The Reveal Study emphasizes the consequential dimension of religion--various attitudes and behaviors that should be changed by religion. (They are not entirely clear on how they constructed their outcome measure, so there may be more than that). They use the experiential dimension as a predictor (or independent variable) which they call a spiritual continuum.

This leaves significant aspects of the Christian walk not covered by the outcome measures employed by Reveal. Even with the consequential dimension, as Jerry pointed out in a comment, there are other expected consequences of Christianity, such as character traits, as described by the fruit of the spirit.

Where does this leave us? The limited range of outcomes in Reveal does not invalidate it findings, but rather examining a broader range of outcomes might produce a richer, and ultimately different, story.

What do you think? What should be the main outcomes measured in church surveys? This is a fascinating question because it's both theological and methodological.


DerekMc said...

Excellent questions Brad. I remember a discussion from my seminary days in a class dealing with spiritual formation. Dr. Gorman asked the class to design a way to evaluate spiritual formation (outcomes) in a ministry setting.
We broke into discussion groups and quickly realized how hard it is to do.
How can one measure formation? We had a hard time coming up with a definition of what a formed believer is. The fruits of the Spirit is a start but how does one measure joy in a quantitative way? Some folks decided that "you know it when you see it" and to go any further was inappropriate or smacked of judgmentalism.
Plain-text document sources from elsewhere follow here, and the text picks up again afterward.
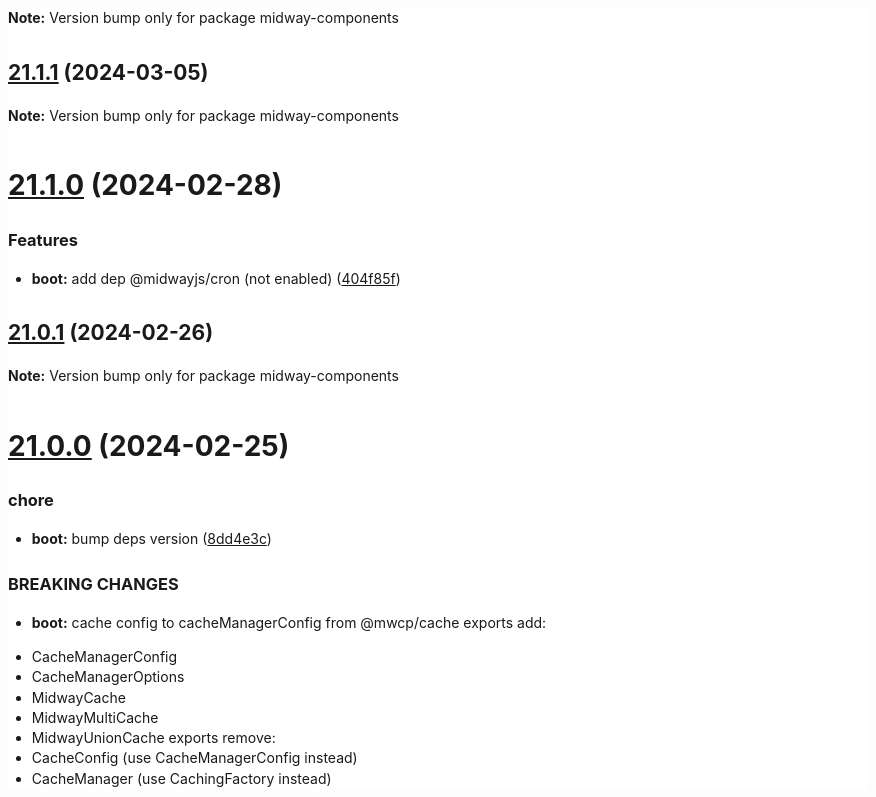 **Note:** Version bump only for package midway-components





## [21.1.1](https://github.com/waitingsong/midway-boot/compare/v21.1.0...v21.1.1) (2024-03-05)

**Note:** Version bump only for package midway-components





# [21.1.0](https://github.com/waitingsong/midway-boot/compare/v21.0.1...v21.1.0) (2024-02-28)


### Features

* **boot:** add dep @midwayjs/cron (not enabled) ([404f85f](https://github.com/waitingsong/midway-boot/commit/404f85ffd56ae4ff41a5ed154b55be8ed48a7332))





## [21.0.1](https://github.com/waitingsong/midway-boot/compare/v21.0.0...v21.0.1) (2024-02-26)

**Note:** Version bump only for package midway-components





# [21.0.0](https://github.com/waitingsong/midway-boot/compare/v20.14.1...v21.0.0) (2024-02-25)


### chore

* **boot:** bump deps version ([8dd4e3c](https://github.com/waitingsong/midway-boot/commit/8dd4e3cf3d0fcc86f1ffd4db2d4964bcba3de6ff))


### BREAKING CHANGES

* **boot:** cache config to cacheManagerConfig from @mwcp/cache
exports add:
- CacheManagerConfig
- CacheManagerOptions
- MidwayCache
- MidwayMultiCache
- MidwayUnionCache
exports remove:
- CacheConfig (use CacheManagerConfig instead)
- CacheManager (use CachingFactory instead)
When we define a fruit of the spirit in such a way that it would have a measurable outcome, then we are creating a bounded set where some are in and others are out. This could explain the reluctance that some have with any kind of measurable outcome in a ministry setting. It comes down to where one sets the boundary and how the survey is constructed.
The challenge would be to construct a survey that would be simple and effective. Sounds like a incredible challenge to me.


Jerry said...

Stark and Glock's theory seems helpful to me. Thanks for posting that. To me, it's probably a more theological question--Willow's bias (being the mainstream evangelical church that it is) is toward pietism--individual markers of faith that are largely devotional in nature (though they do also emphasize service). Personally, looking at the early church or Jesus' ministry, I'd add some kind of boundary crossing element--the extent at which people are developing meaningful relationships with others unlike them or involved in promoting social justice. Or beyond tithing, generosity more broadly outside of the church context. Kind of a definitional issue as well--what does "loving others" mean? Is it only individuals devoid of their social context? Most of the impact of Jesus' work was because of social context--not just loving any neighbors, but loving the most difficult or least comfortable ones.
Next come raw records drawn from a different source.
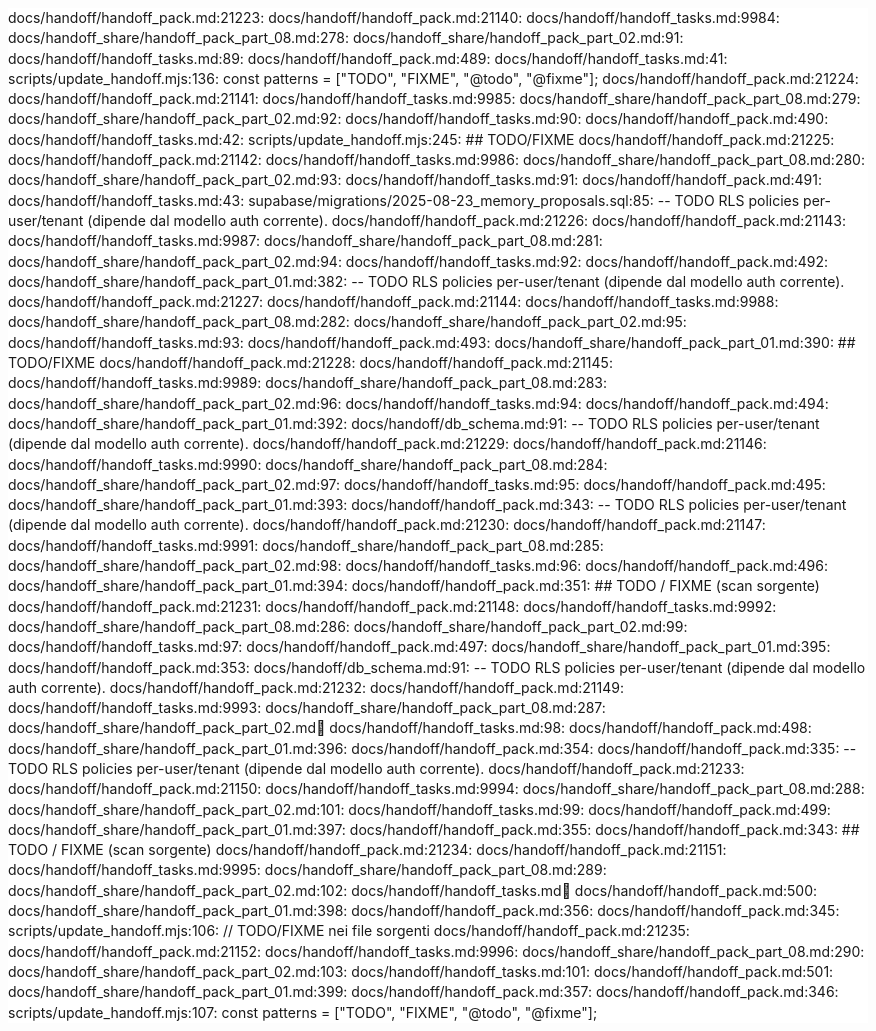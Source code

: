 docs/handoff/handoff_pack.md:21223: docs/handoff/handoff_pack.md:21140: docs/handoff/handoff_tasks.md:9984: docs/handoff_share/handoff_pack_part_08.md:278: docs/handoff_share/handoff_pack_part_02.md:91: docs/handoff/handoff_tasks.md:89: docs/handoff/handoff_pack.md:489: docs/handoff/handoff_tasks.md:41: scripts/update_handoff.mjs:136: const patterns = ["TODO", "FIXME", "@todo", "@fixme"];
docs/handoff/handoff_pack.md:21224: docs/handoff/handoff_pack.md:21141: docs/handoff/handoff_tasks.md:9985: docs/handoff_share/handoff_pack_part_08.md:279: docs/handoff_share/handoff_pack_part_02.md:92: docs/handoff/handoff_tasks.md:90: docs/handoff/handoff_pack.md:490: docs/handoff/handoff_tasks.md:42: scripts/update_handoff.mjs:245: ## TODO/FIXME
docs/handoff/handoff_pack.md:21225: docs/handoff/handoff_pack.md:21142: docs/handoff/handoff_tasks.md:9986: docs/handoff_share/handoff_pack_part_08.md:280: docs/handoff_share/handoff_pack_part_02.md:93: docs/handoff/handoff_tasks.md:91: docs/handoff/handoff_pack.md:491: docs/handoff/handoff_tasks.md:43: supabase/migrations/2025-08-23_memory_proposals.sql:85: -- TODO RLS policies per-user/tenant (dipende dal modello auth corrente).
docs/handoff/handoff_pack.md:21226: docs/handoff/handoff_pack.md:21143: docs/handoff/handoff_tasks.md:9987: docs/handoff_share/handoff_pack_part_08.md:281: docs/handoff_share/handoff_pack_part_02.md:94: docs/handoff/handoff_tasks.md:92: docs/handoff/handoff_pack.md:492: docs/handoff_share/handoff_pack_part_01.md:382: -- TODO RLS policies per-user/tenant (dipende dal modello auth corrente).
docs/handoff/handoff_pack.md:21227: docs/handoff/handoff_pack.md:21144: docs/handoff/handoff_tasks.md:9988: docs/handoff_share/handoff_pack_part_08.md:282: docs/handoff_share/handoff_pack_part_02.md:95: docs/handoff/handoff_tasks.md:93: docs/handoff/handoff_pack.md:493: docs/handoff_share/handoff_pack_part_01.md:390: ## TODO/FIXME
docs/handoff/handoff_pack.md:21228: docs/handoff/handoff_pack.md:21145: docs/handoff/handoff_tasks.md:9989: docs/handoff_share/handoff_pack_part_08.md:283: docs/handoff_share/handoff_pack_part_02.md:96: docs/handoff/handoff_tasks.md:94: docs/handoff/handoff_pack.md:494: docs/handoff_share/handoff_pack_part_01.md:392: docs/handoff/db_schema.md:91: -- TODO RLS policies per-user/tenant (dipende dal modello auth corrente).
docs/handoff/handoff_pack.md:21229: docs/handoff/handoff_pack.md:21146: docs/handoff/handoff_tasks.md:9990: docs/handoff_share/handoff_pack_part_08.md:284: docs/handoff_share/handoff_pack_part_02.md:97: docs/handoff/handoff_tasks.md:95: docs/handoff/handoff_pack.md:495: docs/handoff_share/handoff_pack_part_01.md:393: docs/handoff/handoff_pack.md:343: -- TODO RLS policies per-user/tenant (dipende dal modello auth corrente).
docs/handoff/handoff_pack.md:21230: docs/handoff/handoff_pack.md:21147: docs/handoff/handoff_tasks.md:9991: docs/handoff_share/handoff_pack_part_08.md:285: docs/handoff_share/handoff_pack_part_02.md:98: docs/handoff/handoff_tasks.md:96: docs/handoff/handoff_pack.md:496: docs/handoff_share/handoff_pack_part_01.md:394: docs/handoff/handoff_pack.md:351: ## TODO / FIXME (scan sorgente)
docs/handoff/handoff_pack.md:21231: docs/handoff/handoff_pack.md:21148: docs/handoff/handoff_tasks.md:9992: docs/handoff_share/handoff_pack_part_08.md:286: docs/handoff_share/handoff_pack_part_02.md:99: docs/handoff/handoff_tasks.md:97: docs/handoff/handoff_pack.md:497: docs/handoff_share/handoff_pack_part_01.md:395: docs/handoff/handoff_pack.md:353: docs/handoff/db_schema.md:91: -- TODO RLS policies per-user/tenant (dipende dal modello auth corrente).
docs/handoff/handoff_pack.md:21232: docs/handoff/handoff_pack.md:21149: docs/handoff/handoff_tasks.md:9993: docs/handoff_share/handoff_pack_part_08.md:287: docs/handoff_share/handoff_pack_part_02.md:100: docs/handoff/handoff_tasks.md:98: docs/handoff/handoff_pack.md:498: docs/handoff_share/handoff_pack_part_01.md:396: docs/handoff/handoff_pack.md:354: docs/handoff/handoff_pack.md:335: -- TODO RLS policies per-user/tenant (dipende dal modello auth corrente).
docs/handoff/handoff_pack.md:21233: docs/handoff/handoff_pack.md:21150: docs/handoff/handoff_tasks.md:9994: docs/handoff_share/handoff_pack_part_08.md:288: docs/handoff_share/handoff_pack_part_02.md:101: docs/handoff/handoff_tasks.md:99: docs/handoff/handoff_pack.md:499: docs/handoff_share/handoff_pack_part_01.md:397: docs/handoff/handoff_pack.md:355: docs/handoff/handoff_pack.md:343: ## TODO / FIXME (scan sorgente)
docs/handoff/handoff_pack.md:21234: docs/handoff/handoff_pack.md:21151: docs/handoff/handoff_tasks.md:9995: docs/handoff_share/handoff_pack_part_08.md:289: docs/handoff_share/handoff_pack_part_02.md:102: docs/handoff/handoff_tasks.md:100: docs/handoff/handoff_pack.md:500: docs/handoff_share/handoff_pack_part_01.md:398: docs/handoff/handoff_pack.md:356: docs/handoff/handoff_pack.md:345: scripts/update_handoff.mjs:106: // TODO/FIXME nei file sorgenti
docs/handoff/handoff_pack.md:21235: docs/handoff/handoff_pack.md:21152: docs/handoff/handoff_tasks.md:9996: docs/handoff_share/handoff_pack_part_08.md:290: docs/handoff_share/handoff_pack_part_02.md:103: docs/handoff/handoff_tasks.md:101: docs/handoff/handoff_pack.md:501: docs/handoff_share/handoff_pack_part_01.md:399: docs/handoff/handoff_pack.md:357: docs/handoff/handoff_pack.md:346: scripts/update_handoff.mjs:107: const patterns = ["TODO", "FIXME", "@todo", "@fixme"];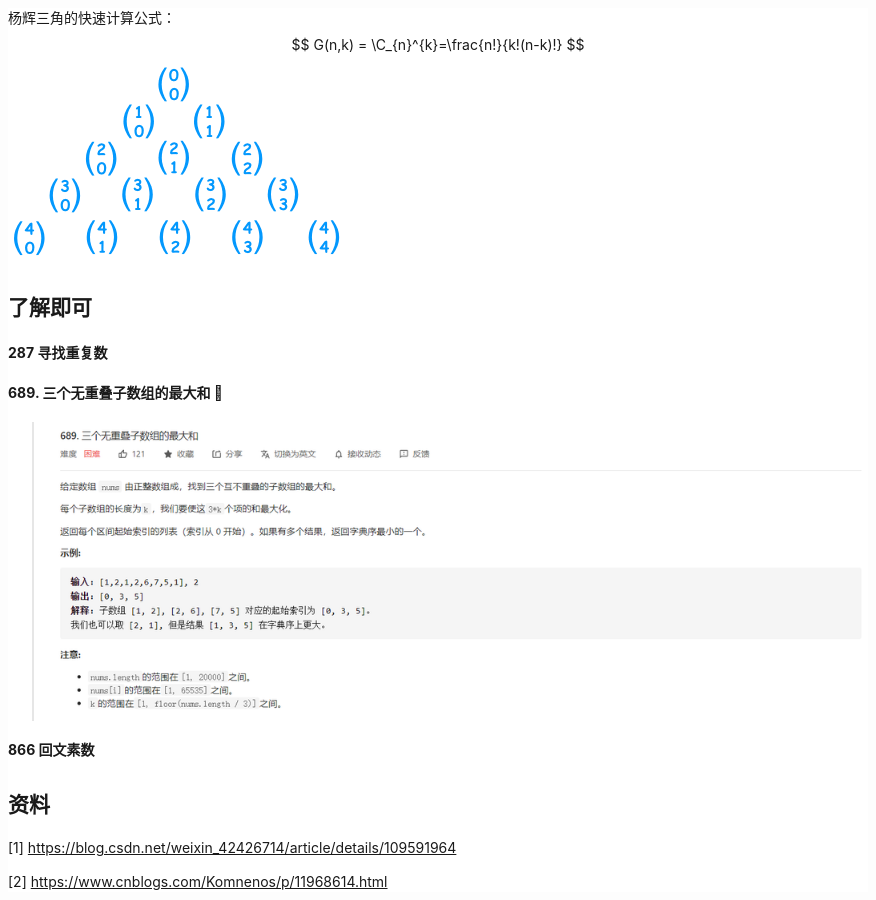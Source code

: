 杨辉三角的快速计算公式：
$$
G(n,k) = \C_{n}^{k}=\frac{n!}{k!(n-k)!}
$$
![杨辉三角组合](images/pascals-triangle-n-choose-k.gif)

## 了解即可

#### 287 寻找重复数



#### 689. 三个无重叠子数组的最大和 🍉

>   ![image-20210725113906314](images/image-20210725113906314.png)





#### 866 回文素数



## 资料

[1] https://blog.csdn.net/weixin_42426714/article/details/109591964

[2] https://www.cnblogs.com/Komnenos/p/11968614.html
I'm simply not enough a social scientist to really critique methods, but the mixed approach here certainly sounds good. I do wonder what would happen if they flipped independent and dependent variables here--how those behaviors may lead to growth on the "spritual continuum." It seems to me there's an assumption of causation there that I'm not sure is supported. But what do I know?

I do think the overall finding here, that just being involved in church programs doesn't do much, is a very important one, and pretty ground shaking for Willow. When I was growing up, the attitude was "just bring your friends here for evangelism and we'll do the rest." In my youth group, 200 people would "convert" in one night, but the core group wouldn't grow due to all turnover rates. I think these results are saying more or less the same thing.

Sorry for the long post!! Hope it mostly makes sense.

Brad Wright said...

Derek, you explain really well the difficulty of measuring spiritual outcomes... Did Dr. Gorman give you any answers?!

Jerry, thank you for your thoughtful comment! You identify issues that make this an interesting question--deciding what to measure is a theological and cultural issue as well as a methodological one.

I too have thought about Willow's focus on the individual--certainly consistent with many mega-church evangelicals.